The House That Trane Built by Ashley Kahn

Broadcast 9/7/2006

The leading jazz label of the 60s and 70s, Impulse Records, receives a fitting -- if slick -- history.


Ashley Kahn has already written two books about jazz: Kind of Blue – The Making of the Miles Davis Masterpiece and A Love Supreme: The Story of John Coltrane’s Signature Album. In his latest disc history, Kahn turns his attention to one of the most famous jazz labels of all time in the excellent The House That Trane Built: The Story of Impulse Records.

At the beginning of the 1960s, the entertainment company ABC-Paramount was starting to get into the music business, and jazz, in those days, was still considered as having the commercial potential to be widespread pop music. And so the idea for a new jazz label was cooked up -- featuring a high-end product with carefully chosen artists, well-conceived album ideas, well-financed recording sessions, and slick package design: A black and orange spine, full-color gatefold covers, and a clever trademark: a distinctive i followed by an exclamation point.

The record label was called Impulse, and producer Taylor Creed was its guide during its formative years. Creed made a fine start. In addition to crafting a distinctively sellable package for Impulse, he did very well with his actual recordings.

Impulse’s first half dozen releases featured Kai Winding, JJ Johnson, Ray Charles, and Gil Evans – along with Oliver Nelson’s classic The Blues and The Abstract Truth and John Coltrane’s Africa/Brass –this last album a hint of things to come from the musician who would be the definitive artist of the Impulse label. Although Creed left after a few years, he turned over a strong business to producer Bob Thiele, who developed the label into the high-minded imprint it ultimately became. His method was simple and fairly old school: hire great musicians, put them in the right circumstances, and let them do their thing.

Thiele, originally a fan of swing music, began his jazz re-education largely under the guidance of Coltrane, a musical partnership that led to release of albums by Yusef Lateef, McCoy Tyner, Elvin Jones, Archie Shepp, Albert Ayler, Chico Hamilton, Gabor Szabo, and Pharoh Sanders.

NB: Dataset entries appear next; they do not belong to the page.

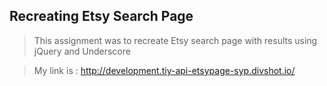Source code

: ## Recreating Etsy Search Page

>This assignment was to recreate Etsy search page with results using jQuery and Underscore

> My link is : http://development.tiy-api-etsypage-syp.divshot.io/


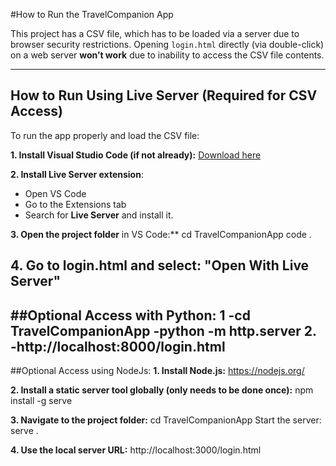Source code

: #How to Run the TravelCompanion App


This project has a CSV file, which has to be loaded via a server due to browser security restrictions. Opening `login.html` directly (via double-click) on a web server
**won’t work** due to inability to access the CSV file contents. 

---

## How to Run Using Live Server (Required for CSV Access)

To run the app properly and load the CSV file:

**1. Install Visual Studio Code (if not already):**
   [Download here](https://code.visualstudio.com/)

**2. Install Live Server extension**:
   - Open VS Code
   - Go to the Extensions tab
   - Search for **Live Server** and install it.

**3. Open the project folder** in VS Code:**
   cd TravelCompanionApp
   code .

**4. Go to login.html and select:**
   **"Open With Live Server**"
---
##Optional Access with Python:
1
-cd TravelCompanionApp
-python -m http.server
2.
-http://localhost:8000/login.html
---
##Optional Access using NodeJs:
**1. Install Node.js:**
https://nodejs.org/

**2. Install a static server tool globally (only needs to be done once):**
npm install -g serve

**3. Navigate to the project folder:**
cd TravelCompanionApp
Start the server:
serve .

**4. Use the local server URL:**
   http://localhost:3000/login.html
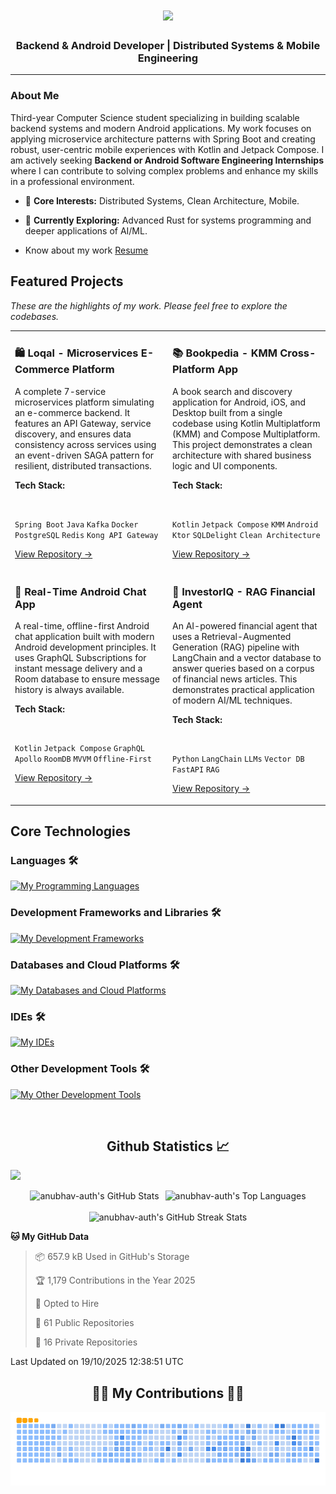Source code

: <h1 align="center">
  <img src="https://readme-typing-svg.herokuapp.com/?font=Righteous&size=30&center=true&vCenter=true&width=500&height=70&duration=3700&lines=Code,+coffee,+and+creativity+inside!;Namaste🙏+I'm+Anubhav;Explore,+fork,+star,+and+repeat!;" /> 
</h1>
<h3 align="center">Backend & Android Developer | Distributed Systems & Mobile Engineering</h3> 
<hr/>


### About Me

Third-year Computer Science student specializing in building scalable backend systems and modern Android applications. My work focuses on applying microservice architecture patterns with Spring Boot and creating robust, user-centric mobile experiences with Kotlin and Jetpack Compose. I am actively seeking **Backend or Android Software Engineering Internships** where I can contribute to solving complex problems and enhance my skills in a professional environment.

-   🧠 **Core Interests:** Distributed Systems, Clean Architecture, Mobile.

-   🌱 **Currently Exploring:** Advanced Rust for systems programming and deeper applications of AI/ML.

-   Know about my work [Resume](https://drive.google.com/file/d/1HYhoRmG4z5jrakxIfWLeLpQO7CNqwwSY/view)

Featured Projects
-----------------

*These are the highlights of my work. Please feel free to explore the codebases.*

<table width="100%">

<tr>

<td width="50%" valign="top">

<h3>🛍️ Loqal - Microservices E-Commerce Platform</h3>

<p>A complete 7-service microservices platform simulating an e-commerce backend. It features an API Gateway, service discovery, and ensures data consistency across services using an event-driven SAGA pattern for resilient, distributed transactions.</p>

<p>

<strong>Tech Stack:</strong>

<br/>

<code>Spring Boot</code> <code>Java</code> <code>Kafka</code> <code>Docker</code> <code>PostgreSQL</code> <code>Redis</code> <code>Kong API Gateway</code>

</p>

<a href="https://github.com/anubhav-auth/loqal" target="_blank">View Repository &rarr;</a>

</td>

<td width="50%" valign="top">

<h3>📚 Bookpedia - KMM Cross-Platform App</h3>

<p>A book search and discovery application for Android, iOS, and Desktop built from a single codebase using Kotlin Multiplatform (KMM) and Compose Multiplatform. This project demonstrates a clean architecture with shared business logic and UI components.</p>

<p>

<strong>Tech Stack:</strong>

<br/>

<code>Kotlin</code> <code>Jetpack Compose</code> <code>KMM</code> <code>Android</code> <code>Ktor</code> <code>SQLDelight</code> <code>Clean Architecture</code>

</p>

<a href="https://github.com/anubhav-auth/bookpedia" target="_blank">View Repository &rarr;</a>

</td>

</tr>

<tr>

<td width="50%" valign="top">

<h3>💬 Real-Time Android Chat App</h3>

<p>A real-time, offline-first Android chat application built with modern Android development principles. It uses GraphQL Subscriptions for instant message delivery and a Room database to ensure message history is always available.</p>

<p>

<strong>Tech Stack:</strong>

<br/>

<code>Kotlin</code> <code>Jetpack Compose</code> <code>GraphQL</code> <code>Apollo</code> <code>RoomDB</code> <code>MVVM</code> <code>Offline-First</code>

</p>

<a href="https://github.com/anubhav-auth/real-time-chat-application" target="_blank">View Repository &rarr;</a>

</td>

<td width="50%" valign="top">

<h3>🤖 InvestorIQ - RAG Financial Agent</h3>

<p>An AI-powered financial agent that uses a Retrieval-Augmented Generation (RAG) pipeline with LangChain and a vector database to answer queries based on a corpus of financial news articles. This demonstrates practical application of modern AI/ML techniques.</p>

<p>

<strong>Tech Stack:</strong>

<br/>

<code>Python</code> <code>LangChain</code> <code>LLMs</code> <code>Vector DB</code> <code>FastAPI</code> <code>RAG</code>

</p>

<a href="https://github.com/anubhav-auth/investoriq" target="_blank">View Repository &rarr;</a>

</td>

</tr>

</table>

Core Technologies
-----------------

### Languages 🛠 
[![My Programming Languages](https://skillicons.dev/icons?i=kotlin,java,rust,js,python,cpp,html,css,bash)](https://skillicons.dev)

### Development Frameworks and Libraries 🛠 
[![My Development Frameworks](https://skillicons.dev/icons?i=androidstudio,apollo,ktor,spring,graphql,nginx,redis,kafka)](https://skillicons.dev)

### Databases and Cloud Platforms 🛠 
[![My Databases and Cloud Platforms](https://skillicons.dev/icons?i=mysql,mongodb,sqlite,postgres,firebase)](https://skillicons.dev)

### IDEs 🛠 
[![My IDEs](https://skillicons.dev/icons?i=vscode,androidstudio,idea,pycharm,webstorm)](https://skillicons.dev)

### Other Development Tools 🛠 
[![My Other Development Tools](https://skillicons.dev/icons?i=docker,figma,git,github,postman,blender,linux)](https://skillicons.dev)
 



<br/>
<h2 align="center"> Github Statistics 📈</h2>

![](https://komarev.com/ghpvc/?username=anubhav-auth)

<div align="center">

  <!-- First Row: GitHub Stats and Top Languages -->
  <div style="display: flex; justify-content: center; gap: 10px;">
    <img src="https://github-readme-stats.vercel.app/api?username=anubhav-auth&theme=gruvbox&show_icons=true&hide_border=true&count_private=true" alt="anubhav-auth's GitHub Stats" />
    
  <img src="https://github-readme-stats.vercel.app/api/top-langs/?username=anubhav-auth&theme=gruvbox&show_icons=true&hide_border=true&layout=compact" alt="anubhav-auth's Top Languages" />
    
  </div>

  <!-- Second Row: GitHub Streak Stats -->
  <br />
  <img src="https://streak-stats.demolab.com?user=anubhav-auth&theme=gruvbox&hide_border=true" alt="anubhav-auth's GitHub Streak Stats" />

</div>


<!--START_SECTION:waka-->
**🐱 My GitHub Data** 

> 📦 657.9 kB Used in GitHub's Storage 
 > 
> 🏆 1,179 Contributions in the Year 2025
 > 
> 💼 Opted to Hire
 > 
> 📜 61 Public Repositories 
 > 
> 🔑 16 Private Repositories 
 > 

 Last Updated on 19/10/2025 12:38:51 UTC
<!--END_SECTION:waka--> 


<div align="center">
  <h2>🐱‍👤 My Contributions 🐱‍👤</h2>
  <picture>
  <source media="(prefers-color-scheme: dark)" srcset="https://github.com/anubhav-auth/anubhav-auth/blob/output/github-contribution-grid-snake-dark.svg" />
  <source media="(prefers-color-scheme: light)" srcset="https://github.com/anubhav-auth/anubhav-auth/blob/output/github-contribution-grid-snake.svg" />
  <img alt="github-snake" src="https://github.com/anubhav-auth/anubhav-auth/blob/output/github-contribution-grid-snake.gif" />
</picture>
</div>
<!-- Runner.prototype.gameOver = function name(params) {
    false
} -->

Thiele also had the good sense to let Coltrane follow his own rapid course of development, most notably in the production of Trane’s A Love Supreme in 1964, a pivotal point in the saxophonist’s creative trajectory. And it is Coltrane’s bold, passionate, and intelligent artistic sensibility which left a most lasting imprint on the label, even after Trane’s death in 1967 and Thiele’s departure. For the most part, even as ABC Records began to pressure Impulse for more profits, its later mainstream, avant-garde, world, and fusion projects still maintained a balance of originality, energy, brains, and even political awareness in the work of Shepp and Sanders, as well as Amhad Jamal, Alice Coltrane, Sun-Ra, John Klemmer, Gato Barbieri, Sam Rivers, Dewey Redman, Marion Brown, and Keith Jarett.

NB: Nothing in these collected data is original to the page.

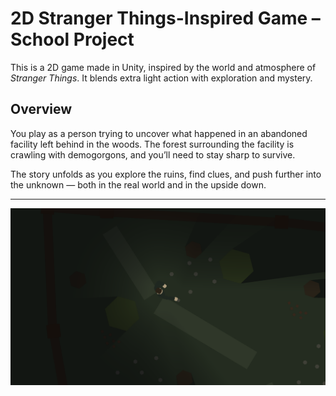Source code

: # 2D Stranger Things-Inspired Game – School Project

This is a 2D game made in Unity, inspired by the world and atmosphere of *Stranger Things*. It blends extra light action with exploration and mystery.

## Overview

You play as a person trying to uncover what happened in an abandoned facility left behind in the woods. The forest surrounding the facility is crawling with demogorgons, and you’ll need to stay sharp to survive.

The story unfolds as you explore the ruins, find clues, and push further into the unknown — both in the real world and in the upside down.

---

![img](Lab.png)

Nevertheless, by 1977, the original Impulse Records stopped releasing new material and essentially became a back-catalogue label, with Coltrane’s classics leading the way. But what a run it was, and Kahn’s detailed and carefully-paced book tells the story exceptionally well, with generous helpings of interviews and photographs. And, better yet, the book is interspersed with fascinating mini-profiles of the production of almost 40 of the most famous albums ever released by Impulse.

At its best, Impulse Records was a thought, an idea: Give jazz and jazz artists the respect and support the music deserves, and recognition will follow, as well as profits, however modest.

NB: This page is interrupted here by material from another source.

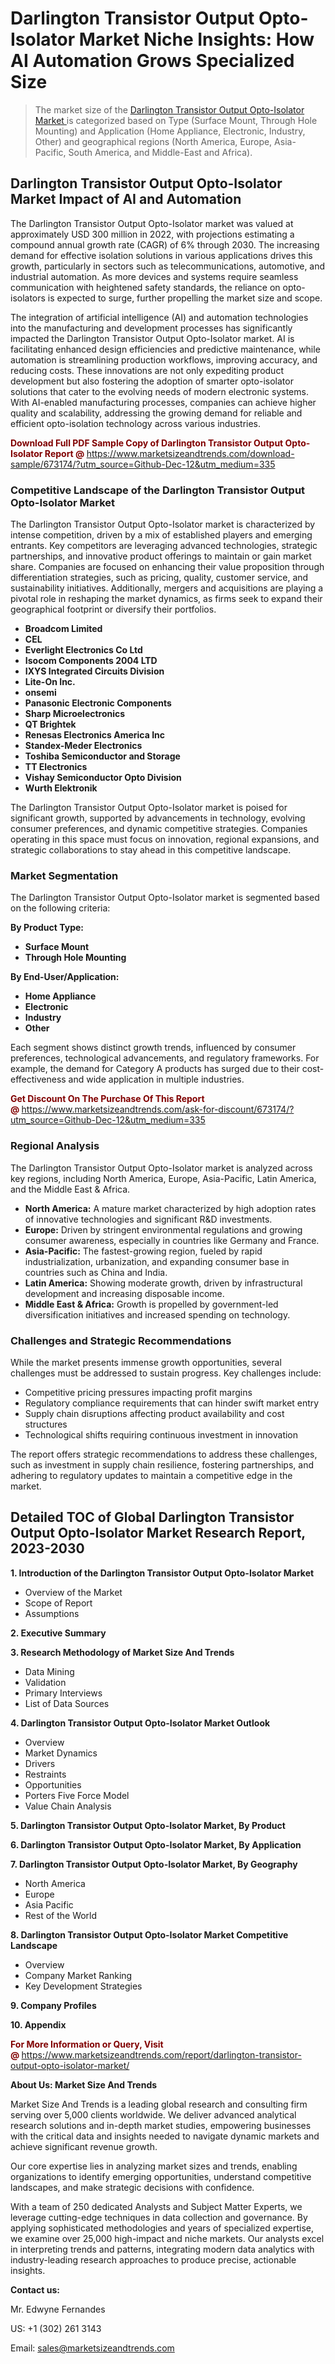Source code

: <H1> Darlington Transistor Output Opto-Isolator Market Niche Insights: How AI Automation Grows Specialized Size</H1><blockquote><p>The market size of the <a href="https://www.marketsizeandtrends.com/download-sample/673174/?utm_source=Github-Dec-12&amp;utm_medium=335" target="_blank">Darlington Transistor Output Opto-Isolator Market </a>is categorized based on Type (Surface Mount, Through Hole Mounting) and Application (Home Appliance, Electronic, Industry, Other) and geographical regions (North America, Europe, Asia-Pacific, South America, and Middle-East and Africa).</p></blockquote><p><h2>Darlington Transistor Output Opto-Isolator Market Impact of AI and Automation</h2><p>The Darlington Transistor Output Opto-Isolator market was valued at approximately USD 300 million in 2022, with projections estimating a compound annual growth rate (CAGR) of 6% through 2030. The increasing demand for effective isolation solutions in various applications drives this growth, particularly in sectors such as telecommunications, automotive, and industrial automation. As more devices and systems require seamless communication with heightened safety standards, the reliance on opto-isolators is expected to surge, further propelling the market size and scope.</p><p>The integration of artificial intelligence (AI) and automation technologies into the manufacturing and development processes has significantly impacted the Darlington Transistor Output Opto-Isolator market. AI is facilitating enhanced design efficiencies and predictive maintenance, while automation is streamlining production workflows, improving accuracy, and reducing costs. These innovations are not only expediting product development but also fostering the adoption of smarter opto-isolator solutions that cater to the evolving needs of modern electronic systems. With AI-enabled manufacturing processes, companies can achieve higher quality and scalability, addressing the growing demand for reliable and efficient opto-isolation technology across various industries.</p></p><p><strong><span style="color: #800000;">Download Full PDF Sample Copy of Darlington Transistor Output Opto-Isolator Report @</span>&nbsp;</strong><a href="https://www.marketsizeandtrends.com/download-sample/673174/?utm_source=Github-Dec-12&amp;utm_medium=335">https://www.marketsizeandtrends.com/download-sample/673174/?utm_source=Github-Dec-12&amp;utm_medium=335</a></p><h3>Competitive Landscape of the Darlington Transistor Output Opto-Isolator Market</h3><p>The Darlington Transistor Output Opto-Isolator market is characterized by intense competition, driven by a mix of established players and emerging entrants. Key competitors are leveraging advanced technologies, strategic partnerships, and innovative product offerings to maintain or gain market share. Companies are focused on enhancing their value proposition through differentiation strategies, such as pricing, quality, customer service, and sustainability initiatives. Additionally, mergers and acquisitions are playing a pivotal role in reshaping the market dynamics, as firms seek to expand their geographical footprint or diversify their portfolios.</p><p><strong><p><ul><li>Broadcom Limited </li><li> CEL </li><li> Everlight Electronics Co Ltd </li><li> Isocom Components 2004 LTD </li><li> IXYS Integrated Circuits Division </li><li> Lite-On Inc. </li><li> onsemi </li><li> Panasonic Electronic Components </li><li> Sharp Microelectronics </li><li> QT Brightek </li><li> Renesas Electronics America Inc </li><li> Standex-Meder Electronics </li><li> Toshiba Semiconductor and Storage </li><li> TT Electronics </li><li> Vishay Semiconductor Opto Division </li><li> Wurth Elektronik</p></li></ul></p></strong></p><p>The Darlington Transistor Output Opto-Isolator market is poised for significant growth, supported by advancements in technology, evolving consumer preferences, and dynamic competitive strategies. Companies operating in this space must focus on innovation, regional expansions, and strategic collaborations to stay ahead in this competitive landscape.</p><h3>Market Segmentation</h3><p>The Darlington Transistor Output Opto-Isolator market is segmented based on the following criteria:</p><p><strong>By Product Type:</strong></p><p><strong><p><ul><li>Surface Mount </li><li> Through Hole Mounting</p></li></ul></p></strong></p><p><strong>By End-User/Application:</strong></p><p><strong><p><ul><li>Home Appliance </li><li> Electronic </li><li> Industry </li><li> Other</p></li></ul></p></strong></p><p>Each segment shows distinct growth trends, influenced by consumer preferences, technological advancements, and regulatory frameworks. For example, the demand for Category A products has surged due to their cost-effectiveness and wide application in multiple industries.</p><p><strong><span style="color: #800000;">Get Discount On The Purchase Of This Report @&nbsp;</span></strong><a href="https://www.marketsizeandtrends.com/ask-for-discount/673174/?utm_source=Github-Dec-12&amp;utm_medium=335">https://www.marketsizeandtrends.com/ask-for-discount/673174/?utm_source=Github-Dec-12&amp;utm_medium=335</a></p><h3>Regional Analysis</h3><p>The Darlington Transistor Output Opto-Isolator market is analyzed across key regions, including North America, Europe, Asia-Pacific, Latin America, and the Middle East &amp; Africa.</p><ul><li><strong>North America:</strong> A mature market characterized by high adoption rates of innovative technologies and significant R&amp;D investments.</li><li><strong>Europe:</strong> Driven by stringent environmental regulations and growing consumer awareness, especially in countries like Germany and France.</li><li><strong>Asia-Pacific:</strong> The fastest-growing region, fueled by rapid industrialization, urbanization, and expanding consumer base in countries such as China and India.</li><li><strong>Latin America:</strong> Showing moderate growth, driven by infrastructural development and increasing disposable income.</li><li><strong>Middle East &amp; Africa:</strong> Growth is propelled by government-led diversification initiatives and increased spending on technology.</li></ul><h3>Challenges and Strategic Recommendations</h3><p>While the market presents immense growth opportunities, several challenges must be addressed to sustain progress. Key challenges include:</p><ul><li>Competitive pricing pressures impacting profit margins</li><li>Regulatory compliance requirements that can hinder swift market entry</li><li>Supply chain disruptions affecting product availability and cost structures</li><li>Technological shifts requiring continuous investment in innovation</li></ul><p>The report offers strategic recommendations to address these challenges, such as investment in supply chain resilience, fostering partnerships, and adhering to regulatory updates to maintain a competitive edge in the market.</p><h2>Detailed TOC of Global Darlington Transistor Output Opto-Isolator Market Research Report, 2023-2030</h2><p><strong>1. Introduction of the Darlington Transistor Output Opto-Isolator Market</strong></p><ul><li>Overview of the Market</li><li>Scope of Report</li><li>Assumptions&nbsp;</li></ul><p><strong>2. Executive Summary</strong></p><p><strong>3. Research Methodology of <strong>Market Size And Trends</strong></strong></p><ul><li>Data Mining</li><li>Validation</li><li>Primary Interviews</li><li>List of Data Sources&nbsp;</li></ul><p><strong>4. Darlington Transistor Output Opto-Isolator Market Outlook</strong></p><ul><li>Overview</li><li>Market Dynamics</li><li>Drivers</li><li>Restraints</li><li>Opportunities</li><li>Porters Five Force Model</li><li>Value Chain Analysis&nbsp;</li></ul><p><strong>5. Darlington Transistor Output Opto-Isolator Market, By Product</strong></p><p><strong>6. Darlington Transistor Output Opto-Isolator Market, By Application</strong></p><p><strong>7. Darlington Transistor Output Opto-Isolator Market, By Geography</strong></p><ul><li>North America</li><li>Europe</li><li>Asia Pacific</li><li>Rest of the World&nbsp;</li></ul><p><strong>8. Darlington Transistor Output Opto-Isolator Market Competitive Landscape</strong></p><ul><li>Overview</li><li>Company Market Ranking</li><li>Key Development Strategies&nbsp;</li></ul><p><strong>9. Company Profiles</strong></p><p><strong>10. Appendix</strong></p><p><strong><span style="color: #800000;">For More Information or Query, Visit @&nbsp;</span></strong><a href="https://www.marketsizeandtrends.com/report/darlington-transistor-output-opto-isolator-market/">https://www.marketsizeandtrends.com/report/darlington-transistor-output-opto-isolator-market/</a></p><p></p><p><strong>About Us:&nbsp;Market Size And Trends</strong></p><p>Market Size And Trends&nbsp;is a leading global research and consulting firm serving over 5,000 clients worldwide. We deliver advanced analytical research solutions and in-depth market studies, empowering businesses with the critical data and insights needed to navigate dynamic markets and achieve significant revenue growth.</p><p>Our core expertise lies in analyzing market sizes and trends, enabling organizations to identify emerging opportunities, understand competitive landscapes, and make strategic decisions with confidence.</p><p>With a team of 250 dedicated Analysts and Subject Matter Experts, we leverage cutting-edge techniques in data collection and governance. By applying sophisticated methodologies and years of specialized expertise, we examine over 25,000 high-impact and niche markets. Our analysts excel in interpreting trends and patterns, integrating modern data analytics with industry-leading research approaches to produce precise, actionable insights.</p><p><strong>Contact us:</strong></p><p>Mr. Edwyne Fernandes</p><p>US: +1 (302) 261 3143</p><p>Email: <a href="mailto:sales@marketsizeandtrends.com">sales@marketsizeandtrends.com</a>&nbsp;</p>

Kahn puts it best in his closing chapter, a tribute the musician who stood for that idea as much as the label did.

He writes, “John Coltrane claimed on the cover of A Love Supreme that ‘one thought can produce millions of vibrations.’ Time has proven him correct: his own ideas and recordings have vibrated in that very quality. The House That Trane Built – as a record label, a musical approach, and a more inclusive way of hearing the world—continues to stand.”